At Chance to Shine, we work to measure the effect we are having in the areas in which we deliver accurately. We work closely with our County Board partners to assess the effect that we are having on the children and young adults who are benefitting from getting the opportunity to play the sport.

Chance to Shine has increased its focus on evaluation to understand the impact of our work better, communicate this transparently and improve our programmes.

We've published our latest comprehensive Impact Report. Please click here to read it.

What we aim to achieve

We worked with New Philanthropy Capital, an independent consultancy that supports charities, to develop a Theory of Change for our programmes. This identified six outcomes needed to achieve our mission to give all young people the opportunity to play and learn through cricket.

These outcomes are the basis on which we measure our impact against: 


Children are excited to play cricket.


Children have more opportunities to play, including those underrepresented in sport (young women and girls, children from BAME backgrounds, lower socio-economic groups).
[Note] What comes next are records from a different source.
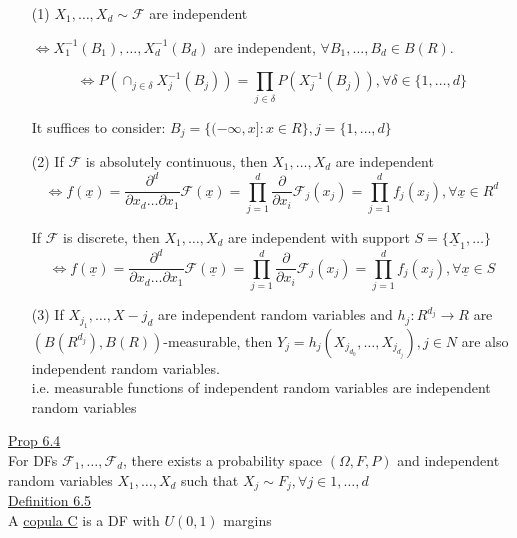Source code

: \documentclass[10pt,letterpaper]{article}
\begin{document}
\begin{enumerate}

\item[(1)] $X_1,\dots,X_d\sim\mathcal{F}$ are independent
\begin{center}$\iff X_1^{-1}(B_1),\dots,X_d^{-1}(B_d)$ are independent, $\forall B_1,\dots,B_d\in B(R)$.\\\end{center}
$$\iff P(\cap_{j\in\delta}X_j^{-1}(B_j))=\prod_{j\in\delta}P(X_j^{-1}(B_j)), \forall\delta\in\{1,\dots,d\}$$

It suffices to consider: $B_j=\{(-\infty,x]:x\in R\}, j=\{1,\dots,d\}$

\item[(2)] If $\mathcal{F}$ is absolutely continuous, then $X_1,\dots,X_d$ are independent
$$\iff f(\underline{x})=\frac{\partial^d}{\partial{x_d}\dots\partial{x_1}}\mathcal{F}(\underline{x})= \prod_{j=1}^{d}\frac{\partial}{\partial{x_i}}\mathcal{F}_j(x_j)=\prod_{j=1}^{d}f_j(x_j), \forall\underline{x}\in R^d$$

If $\mathcal{F}$ is discrete, then $X_1,\dots,X_d$ are independent with support $S=\{\underline{X}_1,\dots\}$
$$\iff f(\underline{x})=\frac{\partial^d}{\partial{x_d}\dots\partial{x_1}}\mathcal{F}(\underline{x})= \prod_{j=1}^{d}\frac{\partial}{\partial{x_i}}\mathcal{F}_j(x_j)=\prod_{j=1}^{d}f_j(x_j), \forall\underline{x}\in S$$

\item[(3)] If $X_{j_1},\dots,X-{j_d}$ are independent random variables and $h_j:R^{d_j}\rightarrow R$ are $(B(R^{d_j}), B(R))$-measurable, then $Y_j=h_j(X_{j_{d_0}},\dots,X_{j_{d_j}}), j\in N$ are also independent random variables.\\

i.e. measurable functions of independent random variables are independent random variables

\end{enumerate}

\underline{Prop 6.4}\\

For DFs $\mathcal{F}_1,\dots,\mathcal{F}_d$, there exists a probability space $(\Omega, F, P)$ and independent random variables $X_1,\dots,X_d$ such that $X_j\sim F_j,\forall j\in{1,\dots,d}$\\

\underline{Definition 6.5}\\

A \underline{copula C} is a DF with $U(0,1)$ margins\\
\end{document}
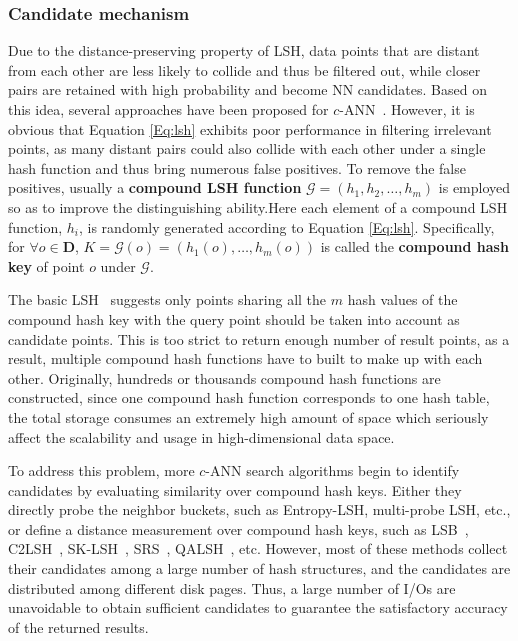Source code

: \documentclass[twocolumn]{svjour3}          %
\begin{document}
\subsubsection{Candidate mechanism}
Due to the distance-preserving property of LSH, data points that are distant from each other are less likely to collide and thus be filtered out, while closer pairs are retained with high probability and become NN candidates. Based on this idea, several approaches have been proposed for $c$-ANN~\cite{Gionis1999,Datar2004,Lv2007,Tao2009LSB,Gan2012C2LSH}. However, it is obvious that Equation \ref{Eq:lsh} exhibits poor performance in filtering irrelevant points, as many distant pairs could also collide with each other under a single hash function and thus bring numerous false positives. To remove the false positives, usually a \textbf{compound LSH function} $\mathcal{G}=(h_1,h_2, \ldots, h_m)$ is employed so as to improve the distinguishing ability.Here each element of a compound LSH function, $h_i$, is randomly generated according to Equation \ref{Eq:lsh}. Specifically, for $\forall o\in \textbf{D}$, $K=\mathcal{G}(o)=(h_1(o), \ldots, h_m(o))$ is called the \textbf{compound hash key} of point $o$ under $\mathcal{G}$.

The basic LSH~\cite{Datar2004} suggests only points sharing all the $m$ hash values of the compound hash key with the query point should be taken into account as candidate points. This is too strict to return enough number of result points, as a result, multiple compound hash functions have to built to make up with each other. Originally, hundreds or thousands compound hash functions are constructed, since one compound hash function corresponds to one hash table, the total storage consumes an extremely high amount of space which seriously affect the scalability and usage in high-dimensional data space.

To address this problem, more $c$-ANN search algorithms begin to identify candidates by evaluating similarity over compound hash keys. Either they directly probe the neighbor buckets, such as Entropy-LSH, multi-probe LSH, etc., or define a distance measurement over compound hash keys, such as LSB~\cite{Tao2009LSB}, C2LSH~\cite{Gan2012C2LSH}, SK-LSH~\cite{Liu2014SKLSH}, SRS~\cite{Sun2014SRS}, QALSH~\cite{Huang2015QALSH}, etc. However, most of these methods collect their candidates among a large number of hash structures, and the candidates are distributed among different disk pages. Thus, a large number of I/Os are unavoidable to obtain sufficient candidates to guarantee the satisfactory accuracy of the returned results.
\end{document}

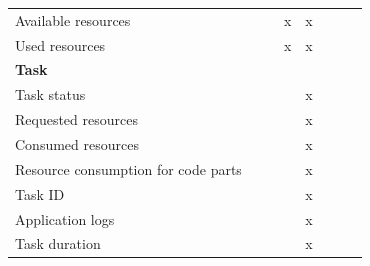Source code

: \begin{table}[htbp]
{\begin{tabular}{lccccccc}
            Available resources                 &                   &                               & x                        & x                   &                         &                           &                           \\
            Used resources                      &                   &                               & x                        & x                   &                         &                           &                           \\
            \midrule
            \multicolumn{8}{l}{\textbf{Task}}                                                                                                                                                                                          \\[3pt]
            Task status                         &                   &                               &                          & x                   &                         &                           &                           \\
            Requested resources                 &                   &                               &                          & x                   &                         &                           &                           \\
            Consumed resources                  &                   &                               &                          & x                   &                         &                           &                           \\
            Resource consumption for code parts &                   &                               &                          & x                   &                         &                           &                           \\
            Task ID                             &                   &                               &                          & x                   &                         &                           &                           \\
            Application logs                    &                   &                               &                          & x                   &                         &                           &                           \\
            Task duration                       &                   &                               &                          & x                   &                         &                           &                           \\

\end{tabular}}
\end{table}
Children have fun, develop positive attitudes towards sport, gain greater confidence in their abilities.

Children experience the longer-term benefits of sport participation; increased confidence and self-esteem, wellbeing and happiness, building friendship groups and a sense of belonging.  


Children develop the skills needed to support academic achievement; collaboration, communication, motivation and resilience.
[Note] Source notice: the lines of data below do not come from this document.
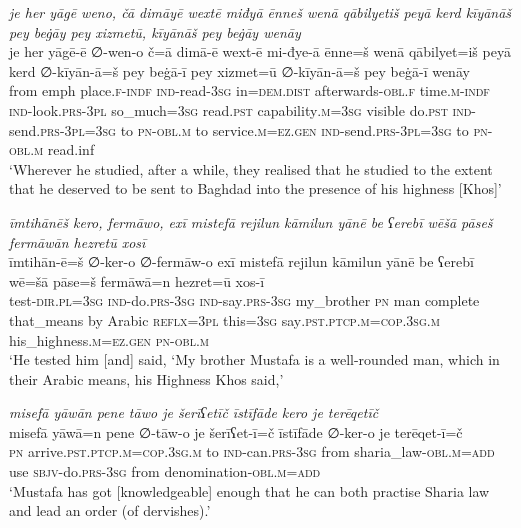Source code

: \ea \label{ŽP.80}
\textit{je her yāgē weno, čā dimāyē wextē miđyā ēnneš wenā qābilyetiš peyā kerd kīyānāš pey beġāy pey xizmetū, kīyānāš pey beġāy wenāy} \\ 
\gll je her yāgē-ē ∅-wen-o č=ā dimā-ē wext-ē mi-đye-ā ēnne=š wenā qābilyet=iš peyā kerd ∅-kīyān-ā=š pey beġā-ī pey xizmet=ū ∅-kīyān-ā=š pey beġā-ī wenāy \\ 
 from emph place\textsc{.f}\textsc{-indf} \textsc{ind-}read\textsc{-3sg} in=\textsc{dem.dist} afterwards\textsc{-obl}\textsc{.f} time\textsc{.m}\textsc{-indf} \textsc{ind-}look\textsc{.prs}\textsc{-3pl} so\_much\textsc{=3sg} read\textsc{.pst} capability\textsc{.m}\textsc{=3sg} visible do\textsc{.pst} \textsc{ind-}send\textsc{.prs}\textsc{-3pl}\textsc{=3sg} to \textsc{pn}\textsc{-obl}\textsc{.m} to service\textsc{.m}\textsc{\textsc{=ez.gen}} \textsc{ind-}send\textsc{.prs}\textsc{-3pl}\textsc{=3sg} to \textsc{pn}\textsc{-obl}\textsc{.m} read.inf \\ 
\glt `Wherever he studied, after a while, they realised that he studied to the extent that he deserved to be sent to Baghdad into the presence of his highness [Khos]'
\z 
 
\ea \label{ŽP.83}
\textit{īmtihānēš kero, fermāwo, exī mistefā rejilun kāmilun yānē be ʕerebī wēšā pāseš fermāwān hezretū xosī} \\ 
\gll īmtihān-ē=š ∅-ker-o ∅-fermāw-o exī mistefā rejilun kāmilun yānē be ʕerebī wē=šā pāse=š fermāwā=n hezret=ū xos-ī \\ 
 test\textsc{-dir}\textsc{.pl}\textsc{=3sg} \textsc{ind-}do\textsc{.prs}\textsc{-3sg} \textsc{ind-}say\textsc{.prs}\textsc{-3sg} my\_brother \textsc{pn} man complete that\_means by Arabic \textsc{reflx}\textsc{=3pl} this\textsc{=3sg} say\textsc{.pst}\textsc{.ptcp}\textsc{.m}\textsc{=cop}\textsc{.3sg}\textsc{.m} his\_highness\textsc{.m}\textsc{\textsc{=ez.gen}} \textsc{pn}\textsc{-obl}\textsc{.m} \\ 
\glt `He tested him [and] said, ‘My brother Mustafa is a well-rounded man, which in their Arabic means, his Highness Khos said,'
\z 
 
\ea \label{ŽP.84}
\textit{misefā yāwān pene tāwo je šerīʕetīč īstīfāde kero je terēqetīč} \\ 
\gll misefā yāwā=n pene ∅-tāw-o je šerīʕet-ī=č īstīfāde ∅-ker-o je terēqet-ī=č \\ 
 \textsc{pn} arrive\textsc{.pst}\textsc{.ptcp}\textsc{.m}\textsc{=cop}\textsc{.3sg}\textsc{.m} to \textsc{ind-}can\textsc{.prs}\textsc{-3sg} from sharia\_law\textsc{-obl}\textsc{.m}\textsc{=add} use \textsc{sbjv-}do\textsc{.prs}\textsc{-3sg} from denomination\textsc{-obl}\textsc{.m}\textsc{=add} \\ 
\glt `Mustafa has got [knowledgeable] enough that he can both practise Sharia law and lead an order (of dervishes).'
\z 
 
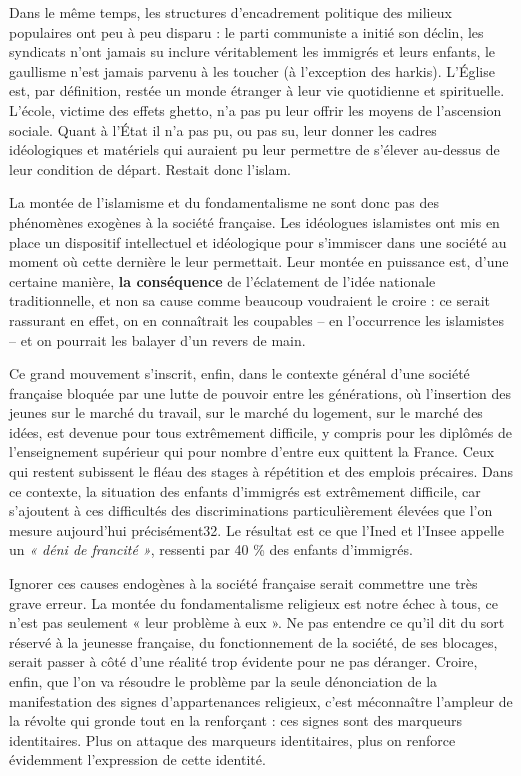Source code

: Dans le même temps, les structures d'encadrement politique des milieux
populaires ont peu à peu disparu : le parti communiste a initié son
déclin, les syndicats n'ont jamais su inclure véritablement les immigrés
et leurs enfants, le gaullisme n'est jamais parvenu à les toucher (à
l'exception des harkis). L'Église est, par définition, restée un monde
étranger à leur vie quotidienne et spirituelle. L'école, victime des
effets ghetto, n'a pas pu leur offrir les moyens de l'ascension sociale.
Quant à l'État il n'a pas pu, ou pas su, leur donner les cadres
idéologiques et matériels qui auraient pu leur permettre de s'élever
au-dessus de leur condition de départ. Restait donc l'islam.



La montée de l'islamisme et du fondamentalisme ne sont donc pas des
phénomènes exogènes à la société française. Les idéologues islamistes
ont mis en place un dispositif intellectuel et idéologique pour
s'immiscer dans une société au moment où cette dernière le leur
permettait. Leur montée en puissance est, d'une certaine manière,
\textbf{la conséquence} de l'éclatement de l'idée nationale
traditionnelle, et non sa cause comme beaucoup voudraient le croire : ce
serait rassurant en effet, on en connaîtrait les coupables -- en
l'occurrence les islamistes -- et on pourrait les balayer d'un revers de
main.

Ce grand mouvement s'inscrit, enfin, dans le contexte général d'une
société française bloquée par une lutte de pouvoir entre les
générations, où l'insertion des jeunes sur le marché du travail, sur le
marché du logement, sur le marché des idées, est devenue pour tous
extrêmement difficile, y compris pour les diplômés de l'enseignement
supérieur qui pour nombre d'entre eux quittent la France. Ceux qui
restent subissent le fléau des stages à répétition et des emplois
précaires. Dans ce contexte, la situation des enfants d'immigrés est
extrêmement difficile, car s'ajoutent à ces difficultés des
discriminations particulièrement élevées que l'on mesure aujourd'hui
précisément32. Le résultat est ce que l'Ined et l'Insee appelle un
\emph{« déni de francité »}, ressenti par 40 \% des enfants d'immigrés.

Ignorer ces causes endogènes à la société française serait commettre une
très grave erreur. La montée du fondamentalisme religieux est notre
échec à tous, ce n'est pas seulement « leur problème à eux ». Ne pas
entendre ce qu'il dit du sort réservé à la jeunesse française, du
fonctionnement de la société, de ses blocages, serait passer à côté
d'une réalité trop évidente pour ne pas déranger. Croire, enfin, que
l'on va résoudre le problème par la seule dénonciation de la
manifestation des signes d'appartenances religieux, c'est méconnaître
l'ampleur de la révolte qui gronde tout en la renforçant : ces signes
sont des marqueurs identitaires. Plus on attaque des marqueurs
identitaires, plus on renforce évidemment l'expression de cette
identité.

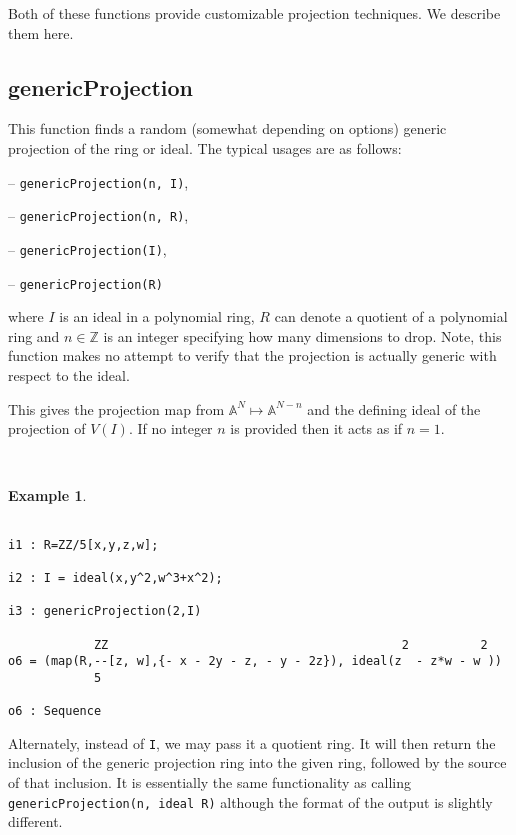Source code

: \documentclass[11pt]{amsart}
\theoremstyle{definition}
\newtheorem{example}{Example}[section]
\begin{document}
Both of these functions provide customizable projection techniques. We describe them here. 


\subsection{genericProjection} 
This function finds a random (somewhat depending on options) generic projection of the ring or ideal.
The typical usages are as follows: 
\vspace{1em}

-- {\tt genericProjection(n, I)},

-- {\tt genericProjection(n, R)},


-- {\tt genericProjection(I)},  

-- {\tt genericProjection(R)} 

\vspace{1em}
\noindent where 
$I$ is an ideal 
in a polynomial ring, 
$R$ can denote a quotient of a polynomial ring and 
$n\in \mathbb{Z}$ is
an integer specifying how many dimensions to drop.  Note, this function makes no attempt to verify that the projection is actually generic with respect to the ideal.


This gives the projection map from $\mathbb{A}^N \mapsto\mathbb{A}^{N-n}$ and the defining ideal of the projection of $V(I)$. If no integer $n$ is provided then it acts as if $n = 1$. 

~~

\begin{example}	
~~

{{\small\color{blue}
	\begin{verbatim}

i1 : R=ZZ/5[x,y,z,w];

i2 : I = ideal(x,y^2,w^3+x^2);

i3 : genericProjection(2,I)

            ZZ                                         2          2
o6 = (map(R,--[z, w],{- x - 2y - z, - y - 2z}), ideal(z  - z*w - w ))                   
            5

o6 : Sequence
	\end{verbatim}
	}}
\end{example}

Alternately, instead of {\tt I}, we may pass it a quotient ring.  It will then return the inclusion of the generic projection ring into the given ring, followed by the source of that inclusion.  It is essentially the same functionality as calling {\tt genericProjection(n, ideal R)} although the format of the output is slightly different. 
\end{document}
Children and teachers are supported to sustain cricket in schools. 


Children gain experience in winning, losing and coping with setbacks.
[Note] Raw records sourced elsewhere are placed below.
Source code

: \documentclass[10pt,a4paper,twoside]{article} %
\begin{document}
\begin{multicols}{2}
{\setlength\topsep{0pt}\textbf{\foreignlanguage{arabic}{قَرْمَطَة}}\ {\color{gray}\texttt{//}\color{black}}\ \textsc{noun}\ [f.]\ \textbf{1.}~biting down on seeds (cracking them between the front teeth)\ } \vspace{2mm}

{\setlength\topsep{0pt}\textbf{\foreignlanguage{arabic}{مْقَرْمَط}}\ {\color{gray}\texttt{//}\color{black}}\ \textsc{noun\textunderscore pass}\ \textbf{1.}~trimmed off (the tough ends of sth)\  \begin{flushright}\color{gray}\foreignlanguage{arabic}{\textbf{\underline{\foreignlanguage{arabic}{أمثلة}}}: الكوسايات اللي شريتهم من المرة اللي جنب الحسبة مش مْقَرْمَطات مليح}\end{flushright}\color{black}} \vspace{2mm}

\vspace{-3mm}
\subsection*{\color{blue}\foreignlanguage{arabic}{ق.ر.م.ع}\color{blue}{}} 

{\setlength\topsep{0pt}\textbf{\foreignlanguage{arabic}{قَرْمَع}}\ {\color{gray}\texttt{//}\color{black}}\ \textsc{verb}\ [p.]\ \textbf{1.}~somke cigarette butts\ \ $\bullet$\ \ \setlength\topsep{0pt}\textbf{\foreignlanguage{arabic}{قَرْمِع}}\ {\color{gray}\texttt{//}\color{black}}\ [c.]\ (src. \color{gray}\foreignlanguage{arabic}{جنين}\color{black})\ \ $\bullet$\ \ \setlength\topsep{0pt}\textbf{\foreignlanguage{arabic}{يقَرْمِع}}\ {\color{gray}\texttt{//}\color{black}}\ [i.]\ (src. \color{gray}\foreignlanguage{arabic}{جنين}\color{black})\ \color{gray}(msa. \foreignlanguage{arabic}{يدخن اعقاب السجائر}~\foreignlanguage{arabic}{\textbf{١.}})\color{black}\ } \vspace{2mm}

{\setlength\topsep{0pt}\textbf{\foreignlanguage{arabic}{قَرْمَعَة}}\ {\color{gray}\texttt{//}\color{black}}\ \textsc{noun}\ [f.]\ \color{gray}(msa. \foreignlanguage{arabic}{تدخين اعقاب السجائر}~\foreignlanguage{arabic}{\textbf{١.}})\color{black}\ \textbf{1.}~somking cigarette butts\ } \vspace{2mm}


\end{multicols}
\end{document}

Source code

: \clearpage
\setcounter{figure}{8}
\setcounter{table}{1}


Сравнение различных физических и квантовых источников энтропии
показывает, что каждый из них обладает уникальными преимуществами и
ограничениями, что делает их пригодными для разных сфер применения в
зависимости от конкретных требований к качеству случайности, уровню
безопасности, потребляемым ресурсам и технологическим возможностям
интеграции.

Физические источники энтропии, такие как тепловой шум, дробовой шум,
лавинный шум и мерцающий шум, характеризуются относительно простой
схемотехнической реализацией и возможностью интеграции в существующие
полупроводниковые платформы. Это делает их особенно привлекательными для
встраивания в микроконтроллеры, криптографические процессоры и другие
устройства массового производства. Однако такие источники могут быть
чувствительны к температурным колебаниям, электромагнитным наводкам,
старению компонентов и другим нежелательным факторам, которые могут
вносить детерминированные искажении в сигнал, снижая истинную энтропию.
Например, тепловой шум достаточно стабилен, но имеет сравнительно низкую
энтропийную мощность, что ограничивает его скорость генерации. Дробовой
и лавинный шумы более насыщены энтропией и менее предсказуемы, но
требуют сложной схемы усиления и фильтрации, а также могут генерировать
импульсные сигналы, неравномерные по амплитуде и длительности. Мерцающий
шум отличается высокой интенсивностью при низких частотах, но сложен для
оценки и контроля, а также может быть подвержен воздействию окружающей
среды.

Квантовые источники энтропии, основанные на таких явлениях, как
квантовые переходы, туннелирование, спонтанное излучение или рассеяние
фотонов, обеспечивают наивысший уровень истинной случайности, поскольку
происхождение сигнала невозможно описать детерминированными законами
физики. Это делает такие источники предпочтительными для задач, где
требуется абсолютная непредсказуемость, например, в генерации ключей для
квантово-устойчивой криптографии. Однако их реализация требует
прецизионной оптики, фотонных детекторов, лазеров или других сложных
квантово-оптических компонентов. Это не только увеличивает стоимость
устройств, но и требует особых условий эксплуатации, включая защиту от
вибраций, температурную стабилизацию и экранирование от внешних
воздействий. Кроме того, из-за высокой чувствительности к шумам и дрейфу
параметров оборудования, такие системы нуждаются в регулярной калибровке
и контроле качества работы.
Children are motivated and supported to continue playing.

While outcomes are centred on young people, they recognise the importance of key stakeholders, such as coaches, teachers and parents, to create opportunities and sustain delivery.

The outcomes are at the heart of everything we do, as shown in our Line of Sight (see left). We carry out research to understand how effectively we are working towards achieving them.

In 2018, this included a survey of participants (over 3,500 school children), surveys and interviews with nearly 900 teachers and detailed demographic analysis of participants.